Another catchphrase these days is “grit”. While academically they might be 

driftwood, my students are a forceful, opinionated group who questioned my own 

views on politics and social policies (“Ms. K, what’s your position on 

alcohol?” “Upright. Bad idea to drink lying down--and never consume before 21, 

of course.”). Many hold jobs. At least one is a committed and dedicated 

athlete. While some have abysmal Grade Point Averages (GPAs), others are 

respectably above 2.5. Several seniors have done well enough on the Armed 

Services Vocational Aptitude Battery (ASVAB) to qualify for military service.





Five of the nine students on my “should pass” list did, in fact pass, Jack and 

Deon in October, the other three in November. Two of the remaining four got 

“high fail” scores; the other two did about five points lower than I would 

have liked. All four on the “should pass” who didn’t probably did well in 

their February test. Of the remaining nine with more challenging skill 

deficits, at least half will find the motivation, the focus, or the language 

skills in the next year to succeed. The others have the option to waive the 

requirement.





Reformers will judge me for the low pass rate. As a long-time test prep 

instructor, I judge myself for the four who didn’t pass in November, and will 

continue to look for better tools.
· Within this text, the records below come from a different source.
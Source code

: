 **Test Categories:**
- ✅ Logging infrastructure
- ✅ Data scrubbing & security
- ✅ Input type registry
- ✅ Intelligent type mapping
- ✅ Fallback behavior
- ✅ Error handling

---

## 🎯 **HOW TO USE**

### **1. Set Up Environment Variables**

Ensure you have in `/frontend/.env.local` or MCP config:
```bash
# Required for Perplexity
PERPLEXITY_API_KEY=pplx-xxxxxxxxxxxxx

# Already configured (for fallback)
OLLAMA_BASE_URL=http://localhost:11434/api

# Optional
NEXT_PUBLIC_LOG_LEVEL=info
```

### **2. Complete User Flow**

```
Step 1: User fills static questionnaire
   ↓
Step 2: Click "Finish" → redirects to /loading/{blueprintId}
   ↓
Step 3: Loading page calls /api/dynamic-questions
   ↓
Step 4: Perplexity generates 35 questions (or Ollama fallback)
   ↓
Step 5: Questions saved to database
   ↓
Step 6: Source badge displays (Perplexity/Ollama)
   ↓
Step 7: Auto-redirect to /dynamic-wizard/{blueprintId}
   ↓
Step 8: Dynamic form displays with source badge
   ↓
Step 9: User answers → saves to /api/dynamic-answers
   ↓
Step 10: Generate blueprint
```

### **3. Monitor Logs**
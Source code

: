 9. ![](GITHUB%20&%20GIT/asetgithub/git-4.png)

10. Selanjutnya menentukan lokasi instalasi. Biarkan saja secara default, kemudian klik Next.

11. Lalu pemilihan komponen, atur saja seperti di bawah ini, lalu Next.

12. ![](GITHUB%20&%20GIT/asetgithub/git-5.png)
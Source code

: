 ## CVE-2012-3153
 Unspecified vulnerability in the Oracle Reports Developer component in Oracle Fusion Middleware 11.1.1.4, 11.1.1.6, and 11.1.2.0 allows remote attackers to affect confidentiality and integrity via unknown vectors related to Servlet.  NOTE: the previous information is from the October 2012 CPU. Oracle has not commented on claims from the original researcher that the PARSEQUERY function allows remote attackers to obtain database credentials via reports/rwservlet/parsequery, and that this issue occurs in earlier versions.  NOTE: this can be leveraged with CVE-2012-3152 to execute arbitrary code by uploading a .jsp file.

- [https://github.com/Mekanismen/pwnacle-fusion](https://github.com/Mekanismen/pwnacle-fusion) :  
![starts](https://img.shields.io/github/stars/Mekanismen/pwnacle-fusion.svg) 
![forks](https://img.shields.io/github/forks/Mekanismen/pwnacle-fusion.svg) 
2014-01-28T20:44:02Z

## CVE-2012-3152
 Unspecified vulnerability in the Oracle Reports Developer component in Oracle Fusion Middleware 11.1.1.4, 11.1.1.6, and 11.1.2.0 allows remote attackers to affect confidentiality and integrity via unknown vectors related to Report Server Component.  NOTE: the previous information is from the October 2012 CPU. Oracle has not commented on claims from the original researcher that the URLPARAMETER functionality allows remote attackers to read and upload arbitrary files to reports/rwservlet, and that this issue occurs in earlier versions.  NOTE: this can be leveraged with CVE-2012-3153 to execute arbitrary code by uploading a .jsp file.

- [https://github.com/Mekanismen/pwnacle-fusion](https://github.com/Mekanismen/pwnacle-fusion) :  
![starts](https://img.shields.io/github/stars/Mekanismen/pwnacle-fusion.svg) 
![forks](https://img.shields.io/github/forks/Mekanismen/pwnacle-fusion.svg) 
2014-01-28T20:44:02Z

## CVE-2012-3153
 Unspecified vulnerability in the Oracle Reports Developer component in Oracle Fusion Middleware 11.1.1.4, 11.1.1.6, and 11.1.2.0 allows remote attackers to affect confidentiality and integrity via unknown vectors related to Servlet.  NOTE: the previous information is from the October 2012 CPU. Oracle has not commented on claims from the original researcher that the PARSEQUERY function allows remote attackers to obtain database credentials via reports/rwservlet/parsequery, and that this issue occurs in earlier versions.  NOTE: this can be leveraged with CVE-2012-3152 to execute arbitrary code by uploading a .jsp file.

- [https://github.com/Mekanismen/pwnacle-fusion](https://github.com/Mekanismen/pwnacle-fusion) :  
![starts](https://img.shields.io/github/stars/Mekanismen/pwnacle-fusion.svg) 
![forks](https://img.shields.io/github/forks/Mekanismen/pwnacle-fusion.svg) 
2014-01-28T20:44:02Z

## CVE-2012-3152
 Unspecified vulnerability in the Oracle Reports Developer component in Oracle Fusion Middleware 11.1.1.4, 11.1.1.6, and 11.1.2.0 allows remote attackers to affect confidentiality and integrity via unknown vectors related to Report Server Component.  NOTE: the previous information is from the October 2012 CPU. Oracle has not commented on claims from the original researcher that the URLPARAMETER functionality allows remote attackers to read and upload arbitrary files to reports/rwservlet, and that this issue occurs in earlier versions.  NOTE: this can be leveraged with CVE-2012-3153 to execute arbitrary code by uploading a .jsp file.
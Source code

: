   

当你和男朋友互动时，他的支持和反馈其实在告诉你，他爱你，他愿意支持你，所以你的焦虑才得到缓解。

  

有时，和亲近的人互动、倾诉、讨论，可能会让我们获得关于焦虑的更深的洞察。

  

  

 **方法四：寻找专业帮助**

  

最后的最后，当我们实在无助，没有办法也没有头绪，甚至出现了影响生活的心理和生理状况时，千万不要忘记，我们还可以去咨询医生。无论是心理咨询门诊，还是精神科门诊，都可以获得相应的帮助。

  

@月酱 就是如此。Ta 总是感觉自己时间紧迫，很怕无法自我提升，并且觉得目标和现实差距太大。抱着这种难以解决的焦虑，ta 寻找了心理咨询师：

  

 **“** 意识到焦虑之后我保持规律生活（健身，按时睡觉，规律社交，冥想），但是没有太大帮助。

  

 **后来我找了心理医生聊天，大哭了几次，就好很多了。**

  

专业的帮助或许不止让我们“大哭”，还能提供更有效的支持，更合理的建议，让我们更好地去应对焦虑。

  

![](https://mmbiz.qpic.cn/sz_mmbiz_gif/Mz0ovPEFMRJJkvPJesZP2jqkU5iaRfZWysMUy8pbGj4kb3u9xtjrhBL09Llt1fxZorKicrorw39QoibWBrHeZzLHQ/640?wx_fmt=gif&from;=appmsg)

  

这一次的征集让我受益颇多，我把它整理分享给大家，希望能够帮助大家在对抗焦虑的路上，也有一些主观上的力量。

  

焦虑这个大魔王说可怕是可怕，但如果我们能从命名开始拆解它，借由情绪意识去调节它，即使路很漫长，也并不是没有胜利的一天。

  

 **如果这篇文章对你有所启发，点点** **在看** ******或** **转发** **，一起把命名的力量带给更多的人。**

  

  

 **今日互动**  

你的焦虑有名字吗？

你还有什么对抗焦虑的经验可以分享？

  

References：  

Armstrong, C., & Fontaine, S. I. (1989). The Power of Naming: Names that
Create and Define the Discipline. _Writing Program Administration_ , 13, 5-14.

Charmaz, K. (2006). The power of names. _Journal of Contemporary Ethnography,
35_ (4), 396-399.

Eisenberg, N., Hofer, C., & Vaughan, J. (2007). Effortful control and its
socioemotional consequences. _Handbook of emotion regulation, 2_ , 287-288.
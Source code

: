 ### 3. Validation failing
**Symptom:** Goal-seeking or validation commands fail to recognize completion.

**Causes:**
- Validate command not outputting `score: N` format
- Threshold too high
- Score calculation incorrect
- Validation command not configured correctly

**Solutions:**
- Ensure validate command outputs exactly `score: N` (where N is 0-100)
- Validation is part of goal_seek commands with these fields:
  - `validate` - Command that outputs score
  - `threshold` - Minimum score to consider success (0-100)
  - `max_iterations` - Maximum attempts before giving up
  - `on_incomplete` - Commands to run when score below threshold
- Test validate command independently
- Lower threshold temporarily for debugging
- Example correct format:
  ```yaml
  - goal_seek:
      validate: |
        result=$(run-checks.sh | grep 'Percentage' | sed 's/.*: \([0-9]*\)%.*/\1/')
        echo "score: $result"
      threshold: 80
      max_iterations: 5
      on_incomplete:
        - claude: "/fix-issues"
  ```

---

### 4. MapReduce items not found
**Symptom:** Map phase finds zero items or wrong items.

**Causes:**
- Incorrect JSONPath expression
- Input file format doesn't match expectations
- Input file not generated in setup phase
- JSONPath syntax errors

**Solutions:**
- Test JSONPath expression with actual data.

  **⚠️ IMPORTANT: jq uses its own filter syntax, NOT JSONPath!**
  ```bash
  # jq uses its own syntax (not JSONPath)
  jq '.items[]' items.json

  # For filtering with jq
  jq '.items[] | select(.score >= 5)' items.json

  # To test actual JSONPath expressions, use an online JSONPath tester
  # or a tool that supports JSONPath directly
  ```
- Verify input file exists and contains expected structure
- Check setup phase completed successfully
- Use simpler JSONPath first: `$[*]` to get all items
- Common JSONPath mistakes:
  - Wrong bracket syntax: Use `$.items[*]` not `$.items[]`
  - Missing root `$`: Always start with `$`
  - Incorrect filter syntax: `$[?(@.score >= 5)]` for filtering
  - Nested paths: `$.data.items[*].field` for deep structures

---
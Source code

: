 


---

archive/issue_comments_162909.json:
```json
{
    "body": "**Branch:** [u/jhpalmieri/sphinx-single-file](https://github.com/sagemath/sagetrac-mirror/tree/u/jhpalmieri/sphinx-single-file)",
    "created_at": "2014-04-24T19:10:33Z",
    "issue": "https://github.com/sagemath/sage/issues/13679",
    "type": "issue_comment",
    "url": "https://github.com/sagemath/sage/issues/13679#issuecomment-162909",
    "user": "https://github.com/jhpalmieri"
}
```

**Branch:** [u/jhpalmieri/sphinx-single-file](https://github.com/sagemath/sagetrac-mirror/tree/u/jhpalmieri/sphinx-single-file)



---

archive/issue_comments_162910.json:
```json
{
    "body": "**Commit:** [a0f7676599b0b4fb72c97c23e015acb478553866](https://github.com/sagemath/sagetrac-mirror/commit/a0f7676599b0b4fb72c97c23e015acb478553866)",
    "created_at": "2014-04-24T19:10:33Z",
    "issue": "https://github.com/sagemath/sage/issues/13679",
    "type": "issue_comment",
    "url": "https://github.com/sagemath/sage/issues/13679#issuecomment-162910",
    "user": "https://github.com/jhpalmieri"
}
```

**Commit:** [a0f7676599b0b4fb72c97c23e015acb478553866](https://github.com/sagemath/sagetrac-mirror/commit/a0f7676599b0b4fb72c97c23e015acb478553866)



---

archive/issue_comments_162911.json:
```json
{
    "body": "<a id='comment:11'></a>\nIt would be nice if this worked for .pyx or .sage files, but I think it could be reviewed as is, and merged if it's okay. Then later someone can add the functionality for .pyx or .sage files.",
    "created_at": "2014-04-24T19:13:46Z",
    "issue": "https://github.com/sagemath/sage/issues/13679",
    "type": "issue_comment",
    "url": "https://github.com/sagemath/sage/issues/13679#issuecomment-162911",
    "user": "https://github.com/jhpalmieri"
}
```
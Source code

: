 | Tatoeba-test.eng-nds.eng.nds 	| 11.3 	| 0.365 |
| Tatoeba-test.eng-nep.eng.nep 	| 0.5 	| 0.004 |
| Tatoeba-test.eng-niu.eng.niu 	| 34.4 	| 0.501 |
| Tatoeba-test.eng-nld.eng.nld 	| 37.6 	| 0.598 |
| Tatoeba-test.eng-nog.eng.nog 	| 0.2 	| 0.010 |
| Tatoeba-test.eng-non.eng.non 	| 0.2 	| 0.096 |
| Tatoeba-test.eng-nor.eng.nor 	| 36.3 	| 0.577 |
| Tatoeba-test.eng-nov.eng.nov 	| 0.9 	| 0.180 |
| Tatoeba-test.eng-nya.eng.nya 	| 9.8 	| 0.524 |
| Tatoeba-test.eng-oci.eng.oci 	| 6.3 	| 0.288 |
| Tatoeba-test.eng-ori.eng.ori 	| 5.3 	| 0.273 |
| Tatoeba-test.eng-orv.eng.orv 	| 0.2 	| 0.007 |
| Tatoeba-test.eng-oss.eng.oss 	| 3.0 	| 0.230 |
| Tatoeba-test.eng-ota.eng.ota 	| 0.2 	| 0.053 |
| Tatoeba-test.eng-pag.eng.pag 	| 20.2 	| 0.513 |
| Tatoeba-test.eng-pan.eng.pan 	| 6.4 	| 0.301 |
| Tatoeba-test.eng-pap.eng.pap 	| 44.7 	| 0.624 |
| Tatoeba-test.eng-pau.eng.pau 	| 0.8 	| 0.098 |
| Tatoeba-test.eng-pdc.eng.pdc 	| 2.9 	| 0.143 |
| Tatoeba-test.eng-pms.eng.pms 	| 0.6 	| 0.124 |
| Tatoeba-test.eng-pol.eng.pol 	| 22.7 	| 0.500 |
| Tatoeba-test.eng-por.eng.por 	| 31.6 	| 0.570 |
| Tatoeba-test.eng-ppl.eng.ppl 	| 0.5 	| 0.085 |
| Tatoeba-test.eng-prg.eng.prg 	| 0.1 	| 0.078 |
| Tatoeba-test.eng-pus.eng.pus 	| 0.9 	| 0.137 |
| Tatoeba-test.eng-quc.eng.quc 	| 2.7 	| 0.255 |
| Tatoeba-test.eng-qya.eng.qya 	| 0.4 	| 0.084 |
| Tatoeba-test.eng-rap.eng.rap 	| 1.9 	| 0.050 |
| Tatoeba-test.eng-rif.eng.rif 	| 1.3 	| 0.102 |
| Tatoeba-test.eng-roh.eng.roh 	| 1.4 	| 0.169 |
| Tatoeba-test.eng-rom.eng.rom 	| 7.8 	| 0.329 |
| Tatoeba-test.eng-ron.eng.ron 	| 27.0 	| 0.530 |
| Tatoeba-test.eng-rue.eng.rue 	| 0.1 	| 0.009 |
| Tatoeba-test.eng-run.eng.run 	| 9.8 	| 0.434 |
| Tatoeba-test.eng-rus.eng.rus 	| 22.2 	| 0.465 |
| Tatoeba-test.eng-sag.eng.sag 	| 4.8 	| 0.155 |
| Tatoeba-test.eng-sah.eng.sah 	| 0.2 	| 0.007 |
But as a teacher, I judge myself by the 

degree to which my students develop increased confidence and competence in 

their math skills, as well as the degree to which they take more 

responsibility for their academic choices. 





And on those criteria, I am content. All the students improved their 

understanding of proportional thinking, linear equations, and binomial 

multiplication, skills which will help them move through the high school math 

track. Sticks is now doing well in my geometry class. Victor stopped by two 

days before the February CAHSEE asking for practice material to brush up, and 

Brian visited to give a full report of his performance after the same. Jack 

and Cal are studying for their college placement tests.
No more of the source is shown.